Most of the piece is a recital of stuff that everyone already knows. Leonhardt does touch on the fact that Bernanke will start giving news conferences today, but doesn’t go into what makes this interesting. (There is some new-ish monetary theory out there which holds that public explanations of policy are key to making it work, and for non-obvious reasons.)

Also, we know very well the horrible social and economic consequences of prolonged high unemployment. And, we know the Fed believes inflation is well-controlled. (It is, even if much of the lay commentary on the subject violently disagrees.)

And it’s a very serious misreading of both Bernanke’s personal character and of the nature of his job to suggest that he can (let alone should) steamroll the dissenters on the Fed’s policy-making board, and just step up to be a big-time unemployment fighter.

But forget about all that. The real problem is that Leonhardt assumes there’s something the Fed can do about high unemployment. That’s the part I really wanted him to go into some chewy detail about. But he didn’t.

He says (without links or direct quotes) that Bernanke believes the Fed has the tools to reduce high unemployment. I believe (without proof) that this is a misunderstanding by Leonhardt. Bernanke (and colleagues like Fed vice-chairwoman Yellen) have long insisted that the Fed has the tools to control high monetary inflation, should it appear. But I’ve seldom heard them make a parallel point about unemployment.

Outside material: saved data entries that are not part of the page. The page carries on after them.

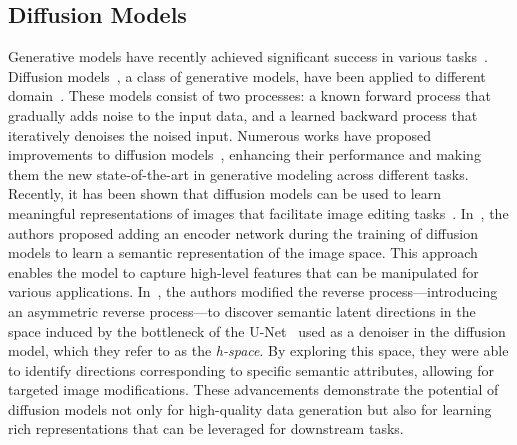 \subsection{Diffusion Models} Generative models have recently achieved significant success in various tasks~\cite{gan,score_based_generative_models,diffusion_beat_gans,vae}. Diffusion models~\cite{ddpm,ddim,diffusion_beat_gans,improved_denoising_diffusion_models}, a class of generative models, have been applied to different domain~\cite{diffusion_beat_gans,Diffusion_Bioinformatics,ldm}. These models consist of two processes: a known forward process that gradually adds noise to the input data, and a learned backward process that iteratively denoises the noised input. Numerous works have proposed improvements to diffusion models~\cite{diffusion_beat_gans,ldm,improved_denoising_diffusion_models}, enhancing their performance and making them the new state-of-the-art in generative modeling across different tasks. Recently, it has been shown that diffusion models can be used to learn meaningful representations of images that facilitate image editing tasks~\cite{diffusion_ae,diffusion_semantic_space}. In~\cite{diffusion_ae}, the authors proposed adding an encoder network during the training of diffusion models to learn a semantic representation of the image space. This approach enables the model to capture high-level features that can be manipulated for various applications. In~\cite{diffusion_semantic_space}, the authors modified the reverse process—introducing an asymmetric reverse process—to discover semantic latent directions in the space induced by the bottleneck of the U-Net~\cite{Unet} used as a denoiser in the diffusion model, which they refer to as the \textit{h-space}. By exploring this space, they were able to identify directions corresponding to specific semantic attributes, allowing for targeted image modifications. These advancements demonstrate the potential of diffusion models not only for high-quality data generation but also for learning rich representations that can be leveraged for downstream tasks.
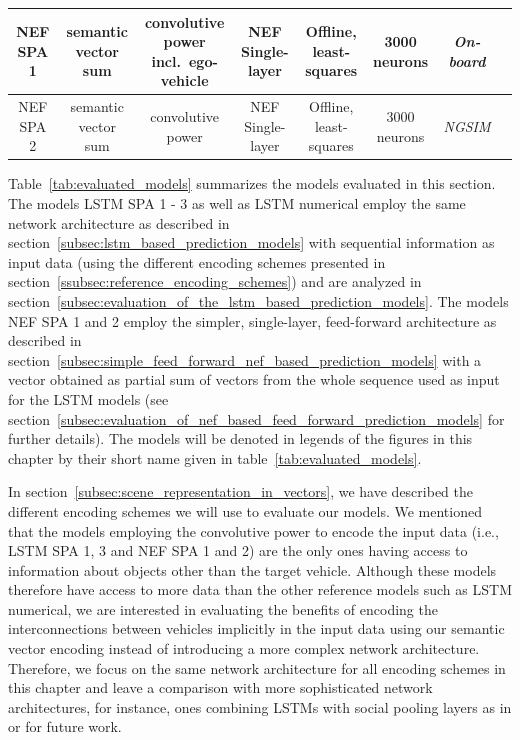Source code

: \begin{center}
{\begin{tabular}{cccccccc}
            \midrule
            \acs{NEF} \acs{SPA} \num{1} & semantic vector sum & \makecell{convolutive power \\ incl.\ ego-vehicle} & \acs{NEF} Single-layer & \makecell{Offline, \\ least-squares} & \num{3000} neurons  &\emph{On-board} \\ 
            \midrule
            \acs{NEF} \acs{SPA} \num{2} & semantic vector sum & convolutive power & \acs{NEF} Single-layer & \makecell{Offline, \\ least-squares} & \num{3000} neurons &\emph{\ac{NGSIM}}\\ 
            \bottomrule
        \end{tabular}
    }
	\label{tab:evaluated_models}
\end{center}

Table~\ref{tab:evaluated_models} summarizes the models evaluated in this section.
The models \ac{LSTM} \ac{SPA} \num{1} - \num{3} as well as \ac{LSTM} numerical employ the same network architecture as described in section~\ref{subsec:lstm_based_prediction_models} with sequential information as input data (using the different encoding schemes presented in section~\ref{ssubsec:reference_encoding_schemes}) and are analyzed in section~\ref{subsec:evaluation_of_the_lstm_based_prediction_models}.
The models \ac{NEF} \ac{SPA} \num{1} and \num{2} employ the simpler, single-layer, feed-forward architecture as described in section~\ref{subsec:simple_feed_forward_nef_based_prediction_models} with a vector obtained as partial sum of vectors from the whole sequence used as input for the \ac{LSTM} models (see section~\ref{subsec:evaluation_of_nef_based_feed_forward_prediction_models} for further details).
The models will be denoted in legends of the figures in this chapter by their short name given in table~\ref{tab:evaluated_models}.

In section~\ref{subsec:scene_representation_in_vectors}, we have described the different encoding schemes we will use to evaluate our models.
We mentioned that the models employing the convolutive power to encode the input data (i.e., \ac{LSTM} \ac{SPA} \num{1}, \num{3} and \ac{NEF} \ac{SPA} \num{1} and \num{2}) are the only ones having access to information about objects other than the target vehicle.
Although these models therefore have access to more data than the other reference models such as \ac{LSTM} numerical, we are interested in evaluating the benefits of encoding the interconnections between vehicles implicitly in the input data using our semantic vector encoding instead of introducing a more complex network architecture.
Therefore, we focus on the same network architecture for all encoding schemes in this chapter and leave a comparison with more sophisticated network architectures, for instance, ones combining \acp{LSTM} with social pooling layers as in \textcite{Deo2018a} or \textcite{Alahi2016} for future work.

Where Leonhardt leaves it is to simply accept the Economics 101 idea that lower interest rates will magically reduce unemployment. That’s not good enough.

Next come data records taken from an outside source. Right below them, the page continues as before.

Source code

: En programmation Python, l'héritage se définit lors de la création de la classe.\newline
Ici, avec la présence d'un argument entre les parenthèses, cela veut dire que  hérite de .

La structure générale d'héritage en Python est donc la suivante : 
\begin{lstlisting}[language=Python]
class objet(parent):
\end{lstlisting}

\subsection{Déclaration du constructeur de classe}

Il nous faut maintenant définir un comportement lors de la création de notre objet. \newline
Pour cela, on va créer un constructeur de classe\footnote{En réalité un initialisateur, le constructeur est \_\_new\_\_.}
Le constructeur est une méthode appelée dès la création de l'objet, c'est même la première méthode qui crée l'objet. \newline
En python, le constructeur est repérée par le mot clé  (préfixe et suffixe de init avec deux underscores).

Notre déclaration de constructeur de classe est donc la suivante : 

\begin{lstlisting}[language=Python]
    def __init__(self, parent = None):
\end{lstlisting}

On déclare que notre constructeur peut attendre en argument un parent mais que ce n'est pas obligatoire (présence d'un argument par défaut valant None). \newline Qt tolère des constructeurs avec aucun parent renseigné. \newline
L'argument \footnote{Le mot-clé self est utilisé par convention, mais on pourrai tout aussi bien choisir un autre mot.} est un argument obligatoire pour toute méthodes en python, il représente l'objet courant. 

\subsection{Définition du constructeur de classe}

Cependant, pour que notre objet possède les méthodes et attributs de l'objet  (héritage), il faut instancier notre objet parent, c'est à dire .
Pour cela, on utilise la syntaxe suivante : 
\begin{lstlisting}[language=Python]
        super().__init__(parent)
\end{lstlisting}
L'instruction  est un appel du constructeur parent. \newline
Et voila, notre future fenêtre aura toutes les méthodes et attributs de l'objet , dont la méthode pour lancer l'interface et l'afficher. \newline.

Leonhardt suggests that Bernanke could announce a policy of zero policy rates for “several years,” instead of the current formulation (“an extended period,” which has been in place for two and half years with no end in sight). It’s true that a long-duration interest rate is the sum of a series of short-term rates. Making this announcement might have some effect on the middle of the yield curve.

But there are at least three problems with this: first, it would be a minor effect at best. Second, as with QE2, it would have an effect on industrial interest rates only at the high end of the credit-quality scale, where capital is already abundant. This is NOT a solution to the unemployment problem.

And third, the continuation of zero interest rates is creating huge distortions in the normal flow of capital to business and industry. We can’t go even farther in this direction, which is what Dave Leonhardt implicitly suggests. We really have to get off the mat and start into a more normal policy. I do NOT accept that raising the policy rate to, let’s say, 1.25% by the end of this year (the Europeans are already there) will have a significant chilling impact on hiring. I could give you the reasons why I believe this, but that’s another post.

Leonhardt also proposes that the Fed announce a policy of officially tolerating a higher amount of inflation going forward. Trust me, this is not a tiger you want to let out of its cage. You’ll get a big swing in rates in the midcurve and at the long end, with no beneficial impact on economic activity. If Keynesianism is such a good idea, we should be seeing more beneficial effects from all the stimulus we’ve already put on. Instead, we’re getting asset bubbles.

Finally, Leonhardt says that the Fed chairman can simply tell the market that “he considers years of widespread unemployment to be unacceptable.” Let me suppress my true reaction to this idea, and instead ask you how you’d react to that. Would such a statement really cause you to shift your investment and business planning? I didn’t think so.

The bottom line is that the Federal Reserve is not the place to be looking for a way to reduce the extremely serious problem of high unemployment. We should be looking for them to begin a track to normalizing interest rates, congruent with the multi-year goal of allowing the banking system to slowly recapitalize.

And we should be looking to Washington’s other policymakers, in Congress and the Administration, to stop creating the most anti-business tax and regulatory climate that we’ve ever had in this country.